Exercise: Every line of the entries that holds the word "playoffs" is to be copied.

Task inputs:
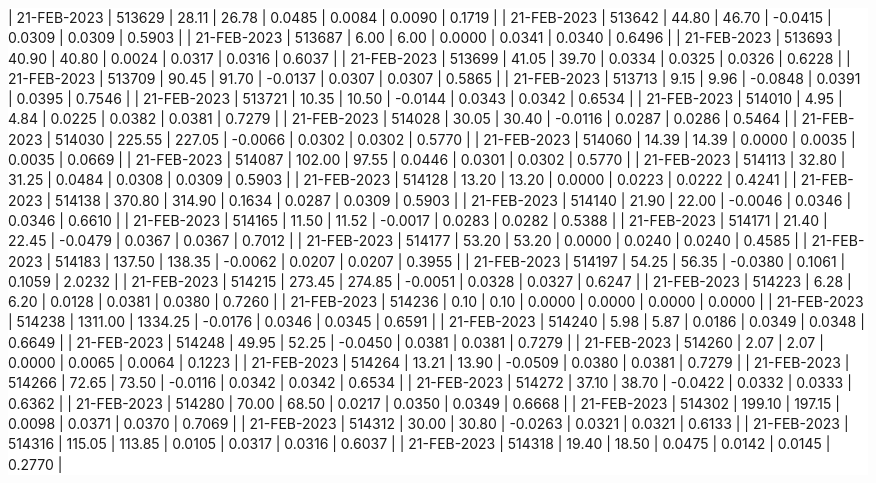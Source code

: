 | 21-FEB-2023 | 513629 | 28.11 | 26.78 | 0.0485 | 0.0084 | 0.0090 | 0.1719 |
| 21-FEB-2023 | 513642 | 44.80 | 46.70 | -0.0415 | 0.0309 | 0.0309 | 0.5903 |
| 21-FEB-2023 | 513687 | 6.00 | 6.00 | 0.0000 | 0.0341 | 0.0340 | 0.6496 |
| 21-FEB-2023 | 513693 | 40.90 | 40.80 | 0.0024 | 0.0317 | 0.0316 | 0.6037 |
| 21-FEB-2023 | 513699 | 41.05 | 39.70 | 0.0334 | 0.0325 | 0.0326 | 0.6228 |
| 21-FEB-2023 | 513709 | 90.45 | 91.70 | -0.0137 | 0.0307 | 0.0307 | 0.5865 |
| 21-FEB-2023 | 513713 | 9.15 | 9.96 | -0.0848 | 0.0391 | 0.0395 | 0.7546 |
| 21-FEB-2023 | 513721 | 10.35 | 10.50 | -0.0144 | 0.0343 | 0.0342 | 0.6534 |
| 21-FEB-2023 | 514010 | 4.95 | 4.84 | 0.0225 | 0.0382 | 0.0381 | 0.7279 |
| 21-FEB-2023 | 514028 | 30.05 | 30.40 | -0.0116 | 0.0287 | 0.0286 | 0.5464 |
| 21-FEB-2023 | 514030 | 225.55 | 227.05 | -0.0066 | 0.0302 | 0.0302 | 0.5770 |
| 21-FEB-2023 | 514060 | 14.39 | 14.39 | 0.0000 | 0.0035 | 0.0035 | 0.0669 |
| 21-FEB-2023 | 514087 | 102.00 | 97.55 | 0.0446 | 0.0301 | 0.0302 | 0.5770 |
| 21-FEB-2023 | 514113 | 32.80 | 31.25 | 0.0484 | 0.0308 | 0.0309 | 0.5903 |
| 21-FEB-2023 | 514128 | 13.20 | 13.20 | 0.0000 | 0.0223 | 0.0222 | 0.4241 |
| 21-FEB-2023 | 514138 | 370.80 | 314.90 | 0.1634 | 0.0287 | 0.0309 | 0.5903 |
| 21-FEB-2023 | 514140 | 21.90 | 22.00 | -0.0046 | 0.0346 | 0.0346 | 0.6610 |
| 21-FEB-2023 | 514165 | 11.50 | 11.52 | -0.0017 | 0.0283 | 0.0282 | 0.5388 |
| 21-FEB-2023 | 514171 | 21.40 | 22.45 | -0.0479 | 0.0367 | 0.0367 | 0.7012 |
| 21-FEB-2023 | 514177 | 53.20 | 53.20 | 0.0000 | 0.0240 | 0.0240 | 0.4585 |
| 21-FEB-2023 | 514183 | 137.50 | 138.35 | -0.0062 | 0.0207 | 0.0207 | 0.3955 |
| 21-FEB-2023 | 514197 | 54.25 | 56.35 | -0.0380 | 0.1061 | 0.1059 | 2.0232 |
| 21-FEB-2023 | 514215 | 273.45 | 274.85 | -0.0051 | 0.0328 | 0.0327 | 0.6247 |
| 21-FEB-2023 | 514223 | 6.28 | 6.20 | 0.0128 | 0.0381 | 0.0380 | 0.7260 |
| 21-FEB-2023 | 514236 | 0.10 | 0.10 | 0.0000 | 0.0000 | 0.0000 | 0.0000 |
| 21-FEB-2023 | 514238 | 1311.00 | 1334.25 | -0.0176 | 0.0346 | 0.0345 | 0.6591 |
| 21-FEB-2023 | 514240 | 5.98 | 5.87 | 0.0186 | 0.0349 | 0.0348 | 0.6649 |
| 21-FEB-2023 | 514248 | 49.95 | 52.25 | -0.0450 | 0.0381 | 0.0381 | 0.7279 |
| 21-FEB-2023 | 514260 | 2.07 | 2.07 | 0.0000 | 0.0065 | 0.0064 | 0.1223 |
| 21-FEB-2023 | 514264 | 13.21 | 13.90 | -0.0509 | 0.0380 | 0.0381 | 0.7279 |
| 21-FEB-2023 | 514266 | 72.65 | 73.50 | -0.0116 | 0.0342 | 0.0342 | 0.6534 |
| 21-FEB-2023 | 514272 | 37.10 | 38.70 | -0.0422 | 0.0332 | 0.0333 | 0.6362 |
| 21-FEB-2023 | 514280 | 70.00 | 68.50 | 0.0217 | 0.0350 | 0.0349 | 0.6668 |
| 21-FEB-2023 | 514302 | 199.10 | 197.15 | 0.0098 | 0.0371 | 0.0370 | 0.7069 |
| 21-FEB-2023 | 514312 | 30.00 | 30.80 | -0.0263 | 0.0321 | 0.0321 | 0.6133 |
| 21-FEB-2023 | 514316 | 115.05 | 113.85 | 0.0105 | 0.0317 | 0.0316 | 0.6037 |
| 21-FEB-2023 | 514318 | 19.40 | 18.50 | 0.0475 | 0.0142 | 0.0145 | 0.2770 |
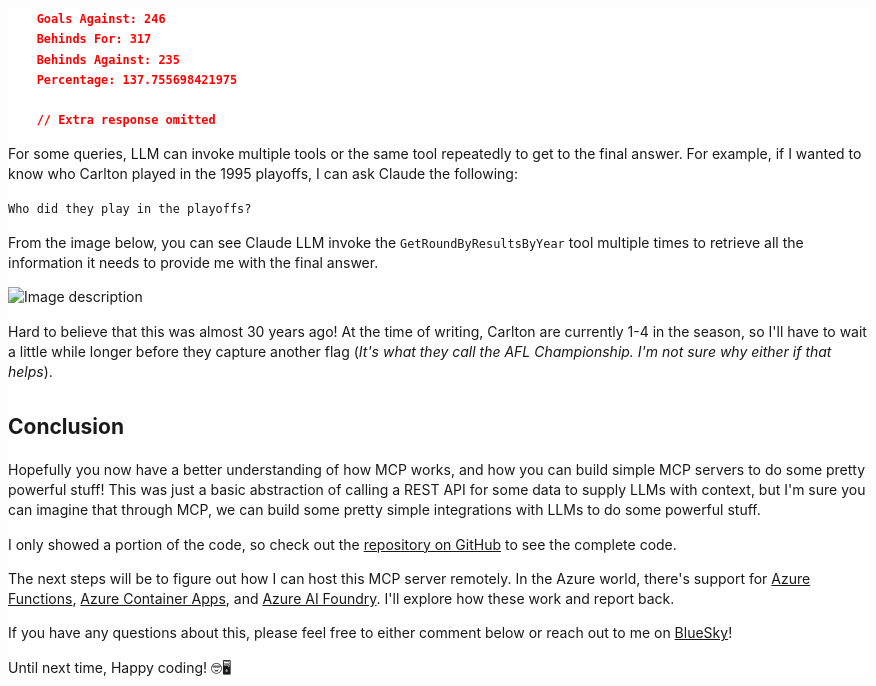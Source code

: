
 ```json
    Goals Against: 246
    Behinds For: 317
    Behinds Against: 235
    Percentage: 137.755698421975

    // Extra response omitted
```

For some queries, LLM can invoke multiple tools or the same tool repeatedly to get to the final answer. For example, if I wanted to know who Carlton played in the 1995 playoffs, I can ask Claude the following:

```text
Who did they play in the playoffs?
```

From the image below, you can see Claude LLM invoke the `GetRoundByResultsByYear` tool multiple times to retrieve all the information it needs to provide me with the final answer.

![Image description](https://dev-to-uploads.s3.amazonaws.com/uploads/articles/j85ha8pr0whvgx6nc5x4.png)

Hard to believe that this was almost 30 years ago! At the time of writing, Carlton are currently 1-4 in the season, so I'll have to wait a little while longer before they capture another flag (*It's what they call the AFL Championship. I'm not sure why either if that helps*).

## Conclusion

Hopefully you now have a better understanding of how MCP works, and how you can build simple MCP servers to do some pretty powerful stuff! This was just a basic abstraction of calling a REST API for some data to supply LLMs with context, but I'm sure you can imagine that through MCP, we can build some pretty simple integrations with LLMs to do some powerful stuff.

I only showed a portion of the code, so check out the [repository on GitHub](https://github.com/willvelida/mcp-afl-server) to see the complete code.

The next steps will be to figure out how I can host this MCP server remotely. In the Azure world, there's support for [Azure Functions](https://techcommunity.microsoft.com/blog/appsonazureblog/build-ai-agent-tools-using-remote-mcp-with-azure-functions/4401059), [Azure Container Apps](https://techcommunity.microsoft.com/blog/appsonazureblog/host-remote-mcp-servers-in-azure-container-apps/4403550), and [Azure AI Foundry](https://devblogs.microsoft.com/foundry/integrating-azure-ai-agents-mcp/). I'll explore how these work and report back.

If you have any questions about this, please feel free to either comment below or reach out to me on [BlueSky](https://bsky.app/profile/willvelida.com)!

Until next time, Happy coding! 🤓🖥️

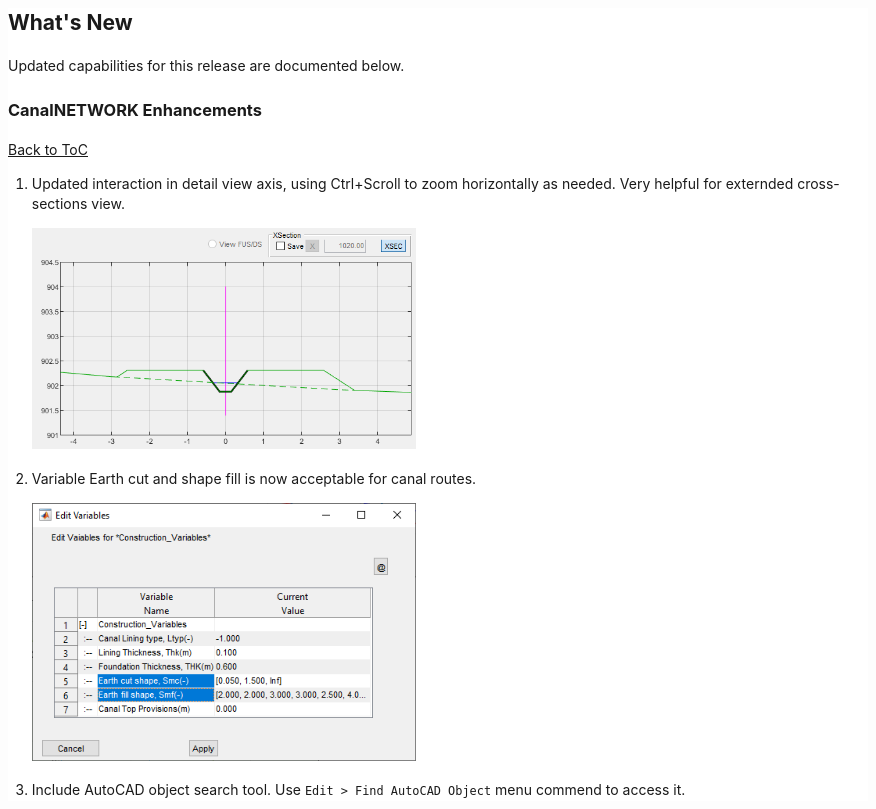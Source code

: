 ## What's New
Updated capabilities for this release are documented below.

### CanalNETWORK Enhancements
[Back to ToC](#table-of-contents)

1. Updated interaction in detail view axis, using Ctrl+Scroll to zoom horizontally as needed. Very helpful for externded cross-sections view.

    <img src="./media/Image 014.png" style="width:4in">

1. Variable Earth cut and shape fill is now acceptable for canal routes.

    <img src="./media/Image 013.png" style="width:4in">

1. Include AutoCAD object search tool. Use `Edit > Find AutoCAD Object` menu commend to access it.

Answer section:
For some queries, LLM can invoke multiple tools or the same tool repeatedly to get to the final answer. For example, if I wanted to know who Carlton played in the 1995 playoffs, I can ask Claude the following:
Who did they play in the playoffs?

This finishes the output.